A threat or just cosplay?
Photo: Nathan Howard/Getty Images
In the wake of Donald Trump’s (not to mention Stephen Miller’s) threats of vengeance against the “radical left” for a totally unproven complicity in the assassination of Charlie Kirk, anyone concerned about civil liberties or democracy has waited with bated breath for the president’s next steps. At first, he just increased pressure on his subordinates to investigate and prosecute people high on the preexisting Trump-enemies lists, such as James Comey, Adam Schiff, and Letitia James. But now, he has issued an executive order, perhaps the first of many, targeting “the left.” It aims at the low-hanging fruit of a near-mythical movement known as “antifa,” labeling it a “domestic terrorist organization” and authorizing the investigation and prosecution of anyone alleged to have helped or funded it.
There are two immediate problems with this EO. First, there is no law supporting the designation of anything or anyone as a “domestic terrorist organization.” There is authority whereby the State Department can designate “foreign domestic terrorist” entities, such as Al Qaeda and ISIS, but that’s obviously different. (It’s also worth noting that up until recently the second Trump administration has bristled at any talk of “domestic terrorism” as usually referring to conservative extremists it views as acceptable.)
The second problem is that antifa isn’t actually an organization, as the New York Times explains: “Antifa is a label for a political subculture or protest style. The phenomenon does not have a leader, an initiation process, membership rolls, a headquarters, a bank account or a centralized structure.”
Antifa is largely a label either adopted by or ascribed to a movement or, at most, an extremely loose network of activists devoted to resisting what they regard as incipient fascism. In some cases, putting on masks and carrying black flags may largely represent cosplay. The EO identifies antifa as “a militarist, anarchist enterprise that explicitly calls for the overthrow of the United States Government, law enforcement authorities, and our system of law.” Perhaps that limits the crackdown to people who actually fit that description. But it’s important to note that conservatives toss around the term antifa rather promiscuously. In June, Trump ally Congresswoman Marjorie Taylor Greene labeled her Democratic colleague Maxwell Frost a “former antifa member” in an apparent reference to Frost’s arrest at a peaceful 2021 voting-rights protest led by the Reverend William Barber II.

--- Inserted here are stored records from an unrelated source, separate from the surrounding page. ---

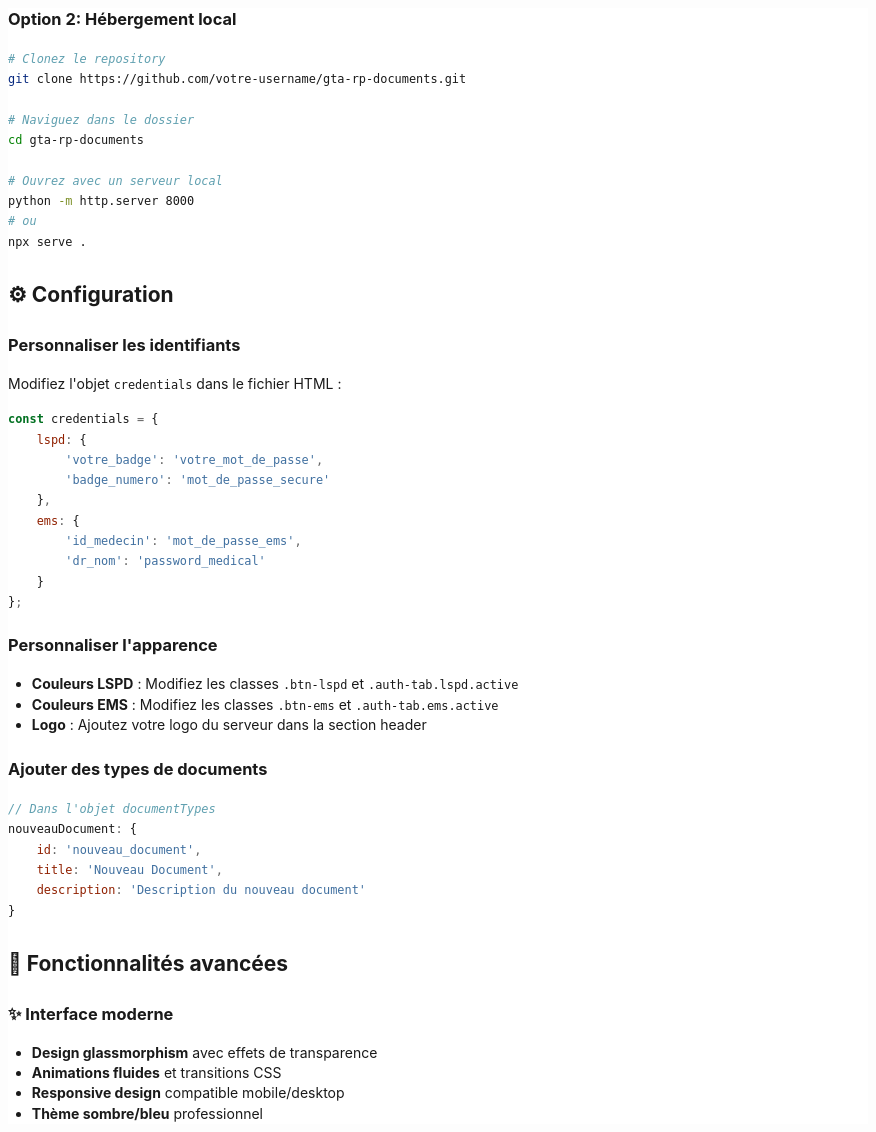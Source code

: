 ### Option 2: Hébergement local
```bash
# Clonez le repository
git clone https://github.com/votre-username/gta-rp-documents.git

# Naviguez dans le dossier
cd gta-rp-documents

# Ouvrez avec un serveur local
python -m http.server 8000
# ou
npx serve .
```

## ⚙️ Configuration

### Personnaliser les identifiants
Modifiez l'objet `credentials` dans le fichier HTML :

```javascript
const credentials = {
    lspd: {
        'votre_badge': 'votre_mot_de_passe',
        'badge_numero': 'mot_de_passe_secure'
    },
    ems: {
        'id_medecin': 'mot_de_passe_ems',
        'dr_nom': 'password_medical'
    }
};
```

### Personnaliser l'apparence
- **Couleurs LSPD** : Modifiez les classes `.btn-lspd` et `.auth-tab.lspd.active`
- **Couleurs EMS** : Modifiez les classes `.btn-ems` et `.auth-tab.ems.active`
- **Logo** : Ajoutez votre logo du serveur dans la section header

### Ajouter des types de documents
```javascript
// Dans l'objet documentTypes
nouveauDocument: {
    id: 'nouveau_document',
    title: 'Nouveau Document',
    description: 'Description du nouveau document'
}
```

## 🎨 Fonctionnalités avancées

### ✨ Interface moderne
- **Design glassmorphism** avec effets de transparence
- **Animations fluides** et transitions CSS
- **Responsive design** compatible mobile/desktop
- **Thème sombre/bleu** professionnel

As for those thought to be working with or funding antifa, those who seem to be the real objects of the EO, you wonder what sorts of conspiracy theories investigators or prosecutors might resort to in order to discern links between “leftist” nonprofits or donors and protesters called “antifa” without any real evidence. One phantom menace can easily lead to another, creating the illusion of a threat to public order and justifying authoritarian measures that will simply drive more people into anti-authoritarian extremism. The very term antifa, moreover, could easily be stretched to put an outlaw label on every American who fears the country is drifting toward suppression of free speech by an imperial executive and a permanent ruling party.
MAGA folk have already been told over and over that all opposition to Trump stems from America haters who consciously tried to destroy the country during the Biden administration by inviting an “invasion” of criminal immigrants, rigging elections, and “weaponizing” law enforcement. The EO may suggest to them that the opposition is now armed, masked, and preparing to seize power violently. It certainly does not contribute to any lowering of temperatures.